Miles Coverdale Quotes in The Blithedale Romance

The The Blithedale Romance quotes below are all either spoken by Miles Coverdale or refer to Miles Coverdale. For each quote, you can also see the other characters and themes related to it (each theme is indicated by its own dot and icon, like this one:
Self-Interest and Utopian Societies Theme Icon
).
Chapter 2 Quotes

Yet, after all, let us acknowledge it wiser, if not more sagacious, to follow out one’s day-dream to its natural consummation, although, if the vision have been worth the having, it is certain never to be consummated otherwise than by a failure. And what of that!

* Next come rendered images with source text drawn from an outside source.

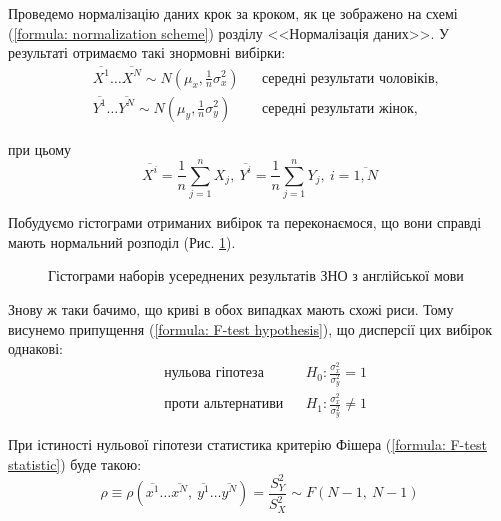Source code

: Проведемо нормалізацію даних крок за кроком, як це зображено на схемі (\ref{formula: normalization scheme}) 
розділу <<Нормалізація даних>>. У результаті отримаємо такі знормовні вибірки:
\begin{align*}
    &\overline{X^1}\ldots \overline{X^N}\sim N(\mu_x,\tfrac{1}{n}\sigma_x^2) && \text{середні результати чоловіків,} \\
    &\overline{Y^1}\ldots \overline{Y^N}\sim N(\mu_y,\tfrac{1}{n}\sigma_y^2) && \text{середні результати жінок,}
\end{align*}

при цьому
\[ \overline{X^i}=\frac{1}{n}\sum\limits_{j=1}^nX_j,\ 
   \overline{Y^i}=\frac{1}{n}\sum\limits_{j=1}^nY_j,\ i=\overline{1,N} \]

Побудуємо гістограми отриманих вибірок та переконаємося, що вони справді мають нормальний розподіл (Рис. 
\ref{figure: ENG means data}). 

\begin{figure}[H]
    \caption{Гістограми наборів усереднених результатів ЗНО з англійської мови}
    \label{figure: ENG means data}
\end{figure}

Знову ж таки бачимо, що криві в обох випадках мають схожі риси. Тому висунемо припущення 
(\ref{formula: F-test hypothesis}), що дисперсії цих вибірок однакові:  
\begin{align*}
    &\text{нульова гіпотеза} && H_0: \frac{\sigma_x^2}{\sigma_y^2}=1 \\
    &\text{проти альтернативи} && H_1: \frac{\sigma_x^2}{\sigma_y^2}\neq 1 \nonumber
\end{align*}

При істиності нульової гіпотези статистика критерію Фішера (\ref{formula: F-test statistic}) буде такою:
\begin{equation*}
    \rho\equiv
    \rho(\overline{ x^1}\ldots \overline{x^N},\ \overline{y^1}\ldots \overline{y^N})=\frac{S_Y^2}{S_X^2}
    \sim F\left( N-1,\ N-1 \right)
\end{equation*}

Its airiest fragments, impalpable as they may be, will possess a value that lurks not in the most ponderous realities of any practicable scheme. They are not the rubbish of the mind. Whatever else I may repent of, therefore, let it be reckoned neither among my sins nor follies, that I once had faith and force enough to form generous hopes of the world’s destiny—yes!—and to do what in me lay for their accomplishment; even to the extent of quitting a warm fireside, flinging away a freshly lighted cigar, and travelling far beyond the strike of city-clocks, through a drifting snow-storm.

Related Characters: Miles Coverdale (speaker)
Page Number: 10-11
Explanation and Analysis:
Chapter 6 Quotes

The most curious part of the matter was, that, long after my slight delirium had passed away—as long, indeed, as I continued to know this remarkable woman—her daily flower affected my imagination, though more slightly, yet in very much the same way. The reason must have been, that, whether intentionally on her part, or not, this favorite ornament was actually a subtile expression of Zenobia’s character.

Related Characters: Miles Coverdale (speaker), Zenobia
Related Symbols: Zenobia’s Flowers
Page Number: 45
Explanation and Analysis:

Then, also, as anybody could observe, the freedom of her deportment (though, to some tastes, it might commend itself as the utmost perfection of manner, in a youthful widow, or a blooming matron) was not exactly maidenlike. What girl had ever laughed as Zenobia did! What girl had ever spoken in her mellow tones! Her unconstrained and inevitable manifestation, I said often to myself, was that of a woman to whom wedlock had thrown wide the gates of mystery. Yet, sometimes, I strove to be ashamed of these conjectures. I acknowledged it as a masculine grossness—a sin of wicked interpretation, of which man is often guilty towards the other sex—thus to mistake the sweet, liberal, but womanly frankness of a noble and generous disposition. Still, it was of no avail to reason with myself, nor to upbraid myself. Pertinaciously the thought—‘Zenobia is a wife! Zenobia has lived, and loved! There is no folded petal, no latent dew-drop, in this perfectly developed rose!’—irresistibly that thought drove out all other conclusions, as often as my mind reverted to the subject.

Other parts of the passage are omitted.